Pension rules tighten as persecution of the 2020 demonstrators continues
The regime tightens control over the welfare system, redistributing funds away from higher-income groups and those perceived as disloyal. Purges of 2020 demonstrators from state companies and the regions continue.
Reform of the pension system reduces benefits with an increase in the eligibility age and length of service and encourages citizens to make independent provisions for old age. Meanwhile, the regime improves pension guarantees for security forces and military personnel.
Tax officials surcharged about 7,000 people, whose expenses significantly exceeded profits. The authorities have raised taxes significantly on tutors, wedding organisers, builders, hairdressers, and beauticians.
The government continues to take a positive view of the socio-economic situation due to low (about 3.6%) and stability in the currency and financial markets, despite falling GDP.
Standards of living and consumption are partially supported by lending, with state support for banks approaching a record BYN 17 billion. The authorities managed to increase wages in some areas (partly due to savings from layoffs) and increase payments in the public sector (most likely by printing money).
The business environment for IT companies continues to deteriorate, forcing closures and layoffs due to sanctions and ideological pressure from the state. The founder of one of the companies of the Hi-Tech Park left Belarus, leaving USD 120,000 in salaries unpaid.
The Ministry of Education strengthens its ideological and patriotic education campaign to militarise the education system. Officials coerce schoolchildren into writing letters to soldiers as part of the “My letter to a soldier” campaign.
State-sector industrialists are counting on an increase in subsidies as part of import substitution.
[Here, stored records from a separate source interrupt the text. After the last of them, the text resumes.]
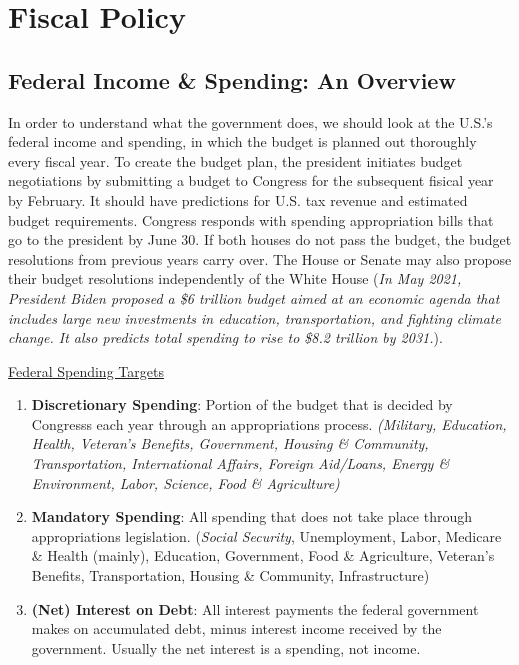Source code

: \documentclass{article}
\begin{document}
\section{Fiscal Policy}

  \subsection{Federal Income \& Spending: An Overview}

    In order to understand what the government does, we should look at the U.S.'s federal income and spending, in which the budget is planned out thoroughly every fiscal year. To create the budget plan, the president initiates budget negotiations by submitting a budget to Congress for the subsequent fisical year by February. It should have predictions for U.S. tax revenue and estimated budget requirements. Congress responds with spending appropriation bills that go to the president by June 30. If both houses do not pass the budget, the budget resolutions from previous years carry over. The House or Senate may also propose their budget resolutions independently of the White House (\textit{In May 2021, President Biden proposed a \$6 trillion budget aimed at an economic agenda that includes large new investments in education, transportation, and fighting climate change. It also predicts total spending to rise to \$8.2 trillion by 2031.}).

    \underline{Federal Spending Targets}

    \begin{enumerate}
      \item \textbf{Discretionary Spending}: Portion of the budget that is decided by Congresss each year through an appropriations process. \textit{(Military, Education, Health, Veteran's Benefits, Government, Housing \& Community, Transportation, International Affairs, Foreign Aid/Loans, Energy \& Environment, Labor, Science, Food \& Agriculture)}
      \item \textbf{Mandatory Spending}: All spending that does not take place through appropriations legislation. (\textit{Social Security}, Unemployment, Labor, Medicare \& Health (mainly), Education, Government, Food \& Agriculture, Veteran's Benefits, Transportation, Housing \& Community, Infrastructure)
      \item \textbf{(Net) Interest on Debt}: All interest payments the federal government makes on accumulated debt, minus interest income received by the government. Usually the net interest is a spending, not income.
    \end{enumerate}
\end{document}
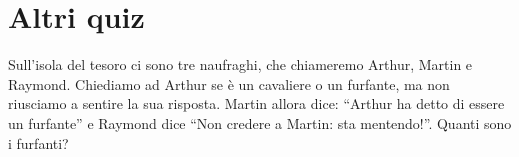 \section{Altri quiz}
\label{sec:quiz_altri}

\begin{esercizio}
    \label{ex:fiorini_1_1_4}
    Sull'isola del tesoro ci sono tre naufraghi, che chiameremo Arthur, Martin e Raymond.
    Chiediamo ad Arthur se è un cavaliere o un furfante, ma non riusciamo a sentire la sua risposta.
    Martin allora dice: “Arthur ha detto di essere un furfante” e Raymond dice “Non credere a Martin: sta mentendo!”.
    Quanti sono i furfanti?
\end{esercizio}
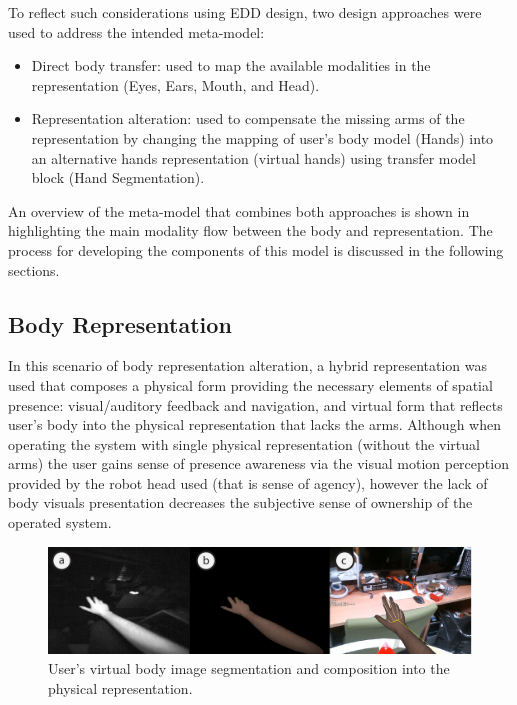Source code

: To reflect such considerations using EDD design, two design approaches were used to address the intended meta-model: 
\begin{itemize}
    \item Direct body transfer: used to map the available modalities in the representation (Eyes, Ears, Mouth, and Head).
    \item Representation alteration: used to compensate the missing arms of the representation by changing the mapping of user's body model (Hands) into an alternative hands representation (virtual hands) using transfer model block (Hand Segmentation).
\end{itemize}

An overview of the meta-model that combines both approaches is shown in  highlighting the main modality flow between the body and representation. The process for developing the components of this model is discussed in the following sections.

\subsection{Body Representation}

In this scenario of body representation alteration, a hybrid representation was used that composes a physical form providing the necessary elements of spatial presence: visual/auditory feedback and navigation, and virtual form that reflects user's body into the physical representation that lacks the arms. Although when operating the system with single physical representation (without the virtual arms) the user gains sense of presence awareness via the visual motion perception provided by the robot head used (that is sense of agency), however the lack of body visuals presentation decreases the subjective sense of ownership of the operated system. 

\begin{figure}[b!]
  \centering
  \captionsetup{justification=centering}
  \includegraphics[width=1\linewidth]{figures/eval/ET/HandsVisual.pdf}
  \caption{User's virtual body image segmentation and composition into the physical representation.}
  \label{fig:eval-ET-hands}
\end{figure}

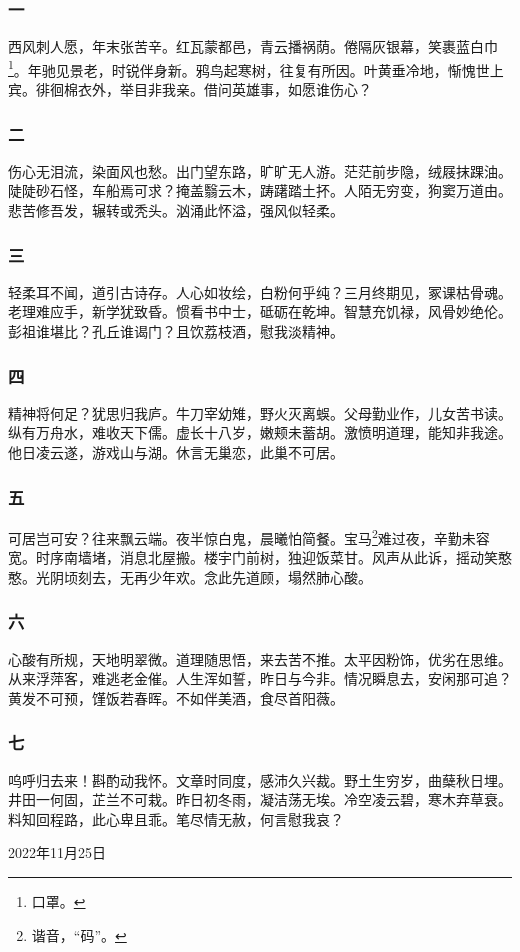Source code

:\documentclass[a5paper]{ctexart}
\begin{document}
	\subsubsection{一}
	西风刺人愿，年末张苦辛。红瓦蒙都邑，青云播祸荫。倦隔灰银幕，笑裹蓝白巾\footnote{口罩。}。年驰见景老，时锐伴身新。鸦鸟起寒树，往复有所因。叶黄垂冷地，惭愧世上宾。徘徊棉衣外，举目非我亲。借问英雄事，如愿谁伤心？
	\subsubsection{二}
	伤心无泪流，染面风也愁。出门望东路，旷旷无人游。茫茫前步隐，绒屐抹踝油。陡陡砂石怪，车船焉可求？掩盖翳云木，踌躇踏土抔。人陌无穷变，狗窦万道由。悲苦修吾发，辗转或秃头。汹涌此怀溢，强风似轻柔。
	\subsubsection{三}
	轻柔耳不闻，道引古诗存。人心如妆绘，白粉何乎纯？三月终期见，冢课枯骨魂。老理难应手，新学犹致昏。惯看书中士，砥砺在乾坤。智慧充饥禄，风骨妙绝伦。彭祖谁堪比？孔丘谁谒门？且饮荔枝酒，慰我淡精神。
	\subsubsection{四}
	精神将何足？犹思归我庐。牛刀宰幼雉，野火灭离蜈。父母勤业作，儿女苦书读。纵有万舟水，难收天下儒。虚长十八岁，嫩颊未蓄胡。激愤明道理，能知非我途。他日凌云遂，游戏山与湖。休言无巢恋，此巢不可居。
	\subsubsection{五}
	可居岂可安？往来飘云端。夜半惊白鬼，晨曦怕简餐。宝马\footnote{谐音，“码”。}难过夜，辛勤未容宽。时序南墙堵，消息北屋搬。楼宇门前树，独迎饭菜甘。风声从此诉，摇动笑憨憨。光阴顷刻去，无再少年欢。念此先道顾，塌然肺心酸。
	\subsubsection{六}
	心酸有所规，天地明翠微。道理随思悟，来去苦不推。太平因粉饰，优劣在思维。从来浮萍客，难逃老金催。人生浑如誓，昨日与今非。情况瞬息去，安闲那可追？黄发不可预，馑饭若春晖。不如伴美酒，食尽首阳薇。
	\subsubsection{七}
	呜呼归去来！斟酌动我怀。文章时同度，感沛久兴裁。野土生穷岁，曲蘖秋日埋。井田一何固，芷兰不可栽。昨日初冬雨，凝洁荡无埃。冷空凌云碧，寒木弃草衰。料知回程路，此心卑且乖。笔尽情无赦，何言慰我哀？
	\begin{flushright}
		2022年11月25日
	\end{flushright}
	
\end{document}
State officials continue to regulate the economy and interfere in the activities of state-owned enterprises, such as instructing Motovela to use 80-90% locally sourced components.
The Ministry of Justice has begun to re-register political parties, which will likely lead to the liquidation of the remaining pro-democracy organisations on the eve of the elections to the National Congress, Parliament, and local councils. After the mass purge of civil society with the liquidation of NGOs and then independent trade unions, the political parties (United Civic Party, Belarusian People’s Front, Belarusian Social Democratic Assembly, Belarusian Social Democratic Party (Hramada), Conservative Christian Party of the Belarusian People’s Front, “Fair World”) were the last organisations remaining within which activists could legally operate.
The siloviki are conducting a thorough purge of disloyal personnel within state-owned enterprises, dismissing personnel at the Baranavičy branch of “Atlant” enterprise who demonstrated against the violence of security forces in 2020. The “list of extremists” continues to grow, approaching 2400 thousand people. Demonstrators and critics of the Lukashenka regime receive long terms of imprisonment and financial penalties. Regime security forces continue with mass arrests in the regions such as the recent raid in Fanipal.
The government continues to manually regulate pricing following Lukashenka’s scandalous directive to ban price increases.
The ruling class continues purging dissidents and repressing opponents.